CIND-820: A Jupyter Notebook repository from shahgem

Predicting Cryptocurrency Prices Using Machine Learning Algorithms

With the advancement and modernization of technology, various industries are rapidly evolving to adapt to the latest global trends. One such change that has been taking place is the increasing prevalence of cryptocurrency as a medium of exchange and investment. This shift towards digital currencies represents a significant departure from traditional fiat currencies and stock exchange practices and It’s the time to understand what digital money really means for everyone’s future.

Overview of the Data:

The dataset utilized in this project was sourced from Kaggle Inc, and is publicly accessible under the title "Cryptocurrency Market Data Historical Cryptocurrency Price for All tokens!". During this course of study, I will emphasis on Bitcoin (BTC), Ethereum (ETH), Litecoin (LTC), Dogecoin (DOGE), Cardano (ADA), and Binance Coin (BNB).
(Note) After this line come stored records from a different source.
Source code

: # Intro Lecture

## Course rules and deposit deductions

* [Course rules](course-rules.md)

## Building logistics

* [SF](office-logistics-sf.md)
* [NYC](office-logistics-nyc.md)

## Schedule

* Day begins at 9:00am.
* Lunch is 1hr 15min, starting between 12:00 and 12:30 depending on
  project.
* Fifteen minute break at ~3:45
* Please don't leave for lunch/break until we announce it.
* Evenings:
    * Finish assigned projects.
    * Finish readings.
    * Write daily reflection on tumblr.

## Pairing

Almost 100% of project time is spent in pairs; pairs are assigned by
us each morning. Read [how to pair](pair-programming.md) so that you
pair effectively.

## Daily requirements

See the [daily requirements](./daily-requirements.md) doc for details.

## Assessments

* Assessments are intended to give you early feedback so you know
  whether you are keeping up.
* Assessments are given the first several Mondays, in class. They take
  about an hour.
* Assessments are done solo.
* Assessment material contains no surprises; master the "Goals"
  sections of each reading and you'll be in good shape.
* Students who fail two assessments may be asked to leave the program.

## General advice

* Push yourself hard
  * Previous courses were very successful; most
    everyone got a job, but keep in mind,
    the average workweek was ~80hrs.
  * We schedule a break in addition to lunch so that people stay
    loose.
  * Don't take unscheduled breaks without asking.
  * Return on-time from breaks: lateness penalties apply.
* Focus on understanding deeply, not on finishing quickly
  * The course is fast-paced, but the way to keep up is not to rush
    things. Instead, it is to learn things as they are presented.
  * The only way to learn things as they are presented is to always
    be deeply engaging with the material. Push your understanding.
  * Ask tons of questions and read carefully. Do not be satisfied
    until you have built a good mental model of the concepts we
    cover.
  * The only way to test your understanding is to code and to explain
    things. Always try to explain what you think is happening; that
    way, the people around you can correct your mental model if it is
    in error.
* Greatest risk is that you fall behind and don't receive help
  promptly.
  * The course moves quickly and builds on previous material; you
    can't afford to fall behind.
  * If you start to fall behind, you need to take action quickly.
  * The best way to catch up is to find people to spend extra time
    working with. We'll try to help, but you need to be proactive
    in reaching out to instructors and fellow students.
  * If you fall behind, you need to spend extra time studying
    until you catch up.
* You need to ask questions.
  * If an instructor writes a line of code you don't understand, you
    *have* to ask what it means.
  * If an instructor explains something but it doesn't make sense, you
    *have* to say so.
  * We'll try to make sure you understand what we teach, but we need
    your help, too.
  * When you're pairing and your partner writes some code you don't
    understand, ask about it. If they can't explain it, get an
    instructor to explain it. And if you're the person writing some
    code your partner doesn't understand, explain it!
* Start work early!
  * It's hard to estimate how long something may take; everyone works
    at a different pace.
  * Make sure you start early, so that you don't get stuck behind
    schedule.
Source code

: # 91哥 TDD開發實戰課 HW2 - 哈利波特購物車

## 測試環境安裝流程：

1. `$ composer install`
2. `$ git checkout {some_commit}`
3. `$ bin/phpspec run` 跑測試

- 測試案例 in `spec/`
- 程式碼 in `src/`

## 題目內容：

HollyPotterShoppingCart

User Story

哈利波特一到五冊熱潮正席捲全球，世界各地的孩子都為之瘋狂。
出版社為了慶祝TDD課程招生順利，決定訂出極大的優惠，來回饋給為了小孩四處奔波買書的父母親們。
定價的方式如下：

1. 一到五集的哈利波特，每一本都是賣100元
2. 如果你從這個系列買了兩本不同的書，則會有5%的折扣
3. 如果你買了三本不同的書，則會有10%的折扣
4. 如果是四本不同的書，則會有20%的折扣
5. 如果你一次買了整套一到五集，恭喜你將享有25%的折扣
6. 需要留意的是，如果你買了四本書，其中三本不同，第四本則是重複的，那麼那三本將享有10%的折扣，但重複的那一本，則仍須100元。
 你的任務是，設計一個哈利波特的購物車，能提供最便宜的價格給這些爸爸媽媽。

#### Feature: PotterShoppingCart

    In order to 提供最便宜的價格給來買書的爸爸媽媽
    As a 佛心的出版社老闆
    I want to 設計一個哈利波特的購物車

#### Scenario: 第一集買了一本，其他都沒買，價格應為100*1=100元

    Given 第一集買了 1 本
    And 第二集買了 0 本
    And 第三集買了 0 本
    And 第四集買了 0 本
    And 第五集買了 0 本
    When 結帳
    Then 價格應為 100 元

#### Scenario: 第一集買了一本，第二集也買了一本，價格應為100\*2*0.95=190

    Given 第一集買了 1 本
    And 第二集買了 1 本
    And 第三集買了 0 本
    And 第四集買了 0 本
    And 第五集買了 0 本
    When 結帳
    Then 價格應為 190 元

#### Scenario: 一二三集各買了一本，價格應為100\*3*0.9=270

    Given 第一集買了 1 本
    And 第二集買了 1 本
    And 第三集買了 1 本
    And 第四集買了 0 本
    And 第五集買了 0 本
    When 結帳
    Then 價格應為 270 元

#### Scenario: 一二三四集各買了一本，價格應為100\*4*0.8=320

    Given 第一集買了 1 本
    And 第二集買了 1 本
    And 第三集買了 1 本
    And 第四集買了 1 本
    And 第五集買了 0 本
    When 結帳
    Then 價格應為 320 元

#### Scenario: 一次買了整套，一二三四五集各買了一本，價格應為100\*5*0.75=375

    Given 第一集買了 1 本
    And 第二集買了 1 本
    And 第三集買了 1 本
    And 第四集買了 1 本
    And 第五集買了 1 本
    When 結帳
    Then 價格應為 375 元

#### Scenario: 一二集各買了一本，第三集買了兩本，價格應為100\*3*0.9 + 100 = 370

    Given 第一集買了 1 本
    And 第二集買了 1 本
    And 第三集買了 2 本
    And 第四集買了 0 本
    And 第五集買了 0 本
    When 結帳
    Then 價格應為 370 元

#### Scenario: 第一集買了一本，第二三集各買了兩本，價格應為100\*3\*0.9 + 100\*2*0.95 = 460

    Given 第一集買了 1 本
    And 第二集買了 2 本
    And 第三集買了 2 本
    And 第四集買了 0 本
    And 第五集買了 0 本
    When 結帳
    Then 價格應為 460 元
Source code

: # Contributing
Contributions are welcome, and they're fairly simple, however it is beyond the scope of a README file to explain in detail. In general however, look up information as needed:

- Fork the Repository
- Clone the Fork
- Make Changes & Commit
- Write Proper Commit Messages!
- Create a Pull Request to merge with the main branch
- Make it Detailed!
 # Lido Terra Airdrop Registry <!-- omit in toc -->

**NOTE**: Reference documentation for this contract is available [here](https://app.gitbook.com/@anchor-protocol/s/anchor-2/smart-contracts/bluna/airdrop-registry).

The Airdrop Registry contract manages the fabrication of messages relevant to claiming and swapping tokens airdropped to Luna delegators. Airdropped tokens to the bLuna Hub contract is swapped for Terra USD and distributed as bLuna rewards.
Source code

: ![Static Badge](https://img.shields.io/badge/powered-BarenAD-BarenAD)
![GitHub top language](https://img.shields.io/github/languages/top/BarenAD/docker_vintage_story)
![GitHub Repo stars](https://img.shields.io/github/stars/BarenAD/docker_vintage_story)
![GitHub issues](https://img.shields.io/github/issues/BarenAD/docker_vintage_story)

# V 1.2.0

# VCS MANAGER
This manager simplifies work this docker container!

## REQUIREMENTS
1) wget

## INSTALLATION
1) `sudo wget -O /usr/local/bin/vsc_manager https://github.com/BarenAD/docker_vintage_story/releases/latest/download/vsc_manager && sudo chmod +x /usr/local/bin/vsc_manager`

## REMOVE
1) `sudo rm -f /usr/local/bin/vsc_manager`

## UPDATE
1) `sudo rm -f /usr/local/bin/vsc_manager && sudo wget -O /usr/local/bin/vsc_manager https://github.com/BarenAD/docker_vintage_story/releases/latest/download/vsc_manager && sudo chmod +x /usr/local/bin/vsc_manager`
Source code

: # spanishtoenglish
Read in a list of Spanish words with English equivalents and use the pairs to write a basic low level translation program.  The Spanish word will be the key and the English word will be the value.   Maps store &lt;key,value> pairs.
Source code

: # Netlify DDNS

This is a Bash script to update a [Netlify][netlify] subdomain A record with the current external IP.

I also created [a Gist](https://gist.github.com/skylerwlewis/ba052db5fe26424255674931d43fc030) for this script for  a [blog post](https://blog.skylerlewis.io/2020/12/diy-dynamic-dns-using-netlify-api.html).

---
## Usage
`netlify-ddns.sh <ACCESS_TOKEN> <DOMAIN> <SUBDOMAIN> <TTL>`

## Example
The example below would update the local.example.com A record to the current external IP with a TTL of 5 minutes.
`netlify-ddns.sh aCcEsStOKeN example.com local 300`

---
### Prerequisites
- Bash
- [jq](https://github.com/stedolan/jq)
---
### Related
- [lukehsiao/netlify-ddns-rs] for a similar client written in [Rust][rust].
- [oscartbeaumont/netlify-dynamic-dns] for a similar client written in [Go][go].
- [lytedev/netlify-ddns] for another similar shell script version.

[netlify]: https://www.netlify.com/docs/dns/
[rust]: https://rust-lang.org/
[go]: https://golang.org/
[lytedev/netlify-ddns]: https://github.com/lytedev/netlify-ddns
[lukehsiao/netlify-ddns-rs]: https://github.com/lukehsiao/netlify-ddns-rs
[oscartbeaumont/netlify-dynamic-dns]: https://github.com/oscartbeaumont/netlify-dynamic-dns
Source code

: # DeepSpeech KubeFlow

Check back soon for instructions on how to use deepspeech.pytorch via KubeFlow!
Although Kaggle provides separate CSV files for each cryptocurrency, the author of this project has amalgamated all the individual files into a single CSV file named "crypto_market.csv". This amalgamation was possible due to the identical columns of each file, i.e., Serial Number, Name, Symbol, Date, High, Low, Open, Close, Volume, Market Capitalization. The initial dataset brings to the fore the non-uniformity of the trading dates of the various currencies. As previously noted, BTC has been in circulation for the longest period, pre-dating all the other cryptocurrencies in the dataset. Since the start dates for each currency, which may significantly impact their predicted prices. To mitigate this potential bias, it is advisable to limit the analysis to the period from 2017 onwards, as this provides a more consistent and recent historical data for all the selected currencies. This filtered dataset has been saved under the file name "sixcrypto.csv". In light of this, during the analysis phase of this project, it is prudent to compare all currencies from 2017 onwards, so as to minimize prediction bias and incorporate a more uniform and recent historical data.

Technical Analysis:

Technical analysis is a popular and widely-used methodology for predicting the future price movements of an asset. Technical analysts develop their analysis using various indicators such as moving averages, RSI, MACD, and Fibonacci retracements. Combining technical analysis with other types of analysis and practicing risk management when trading is essential for successful trading.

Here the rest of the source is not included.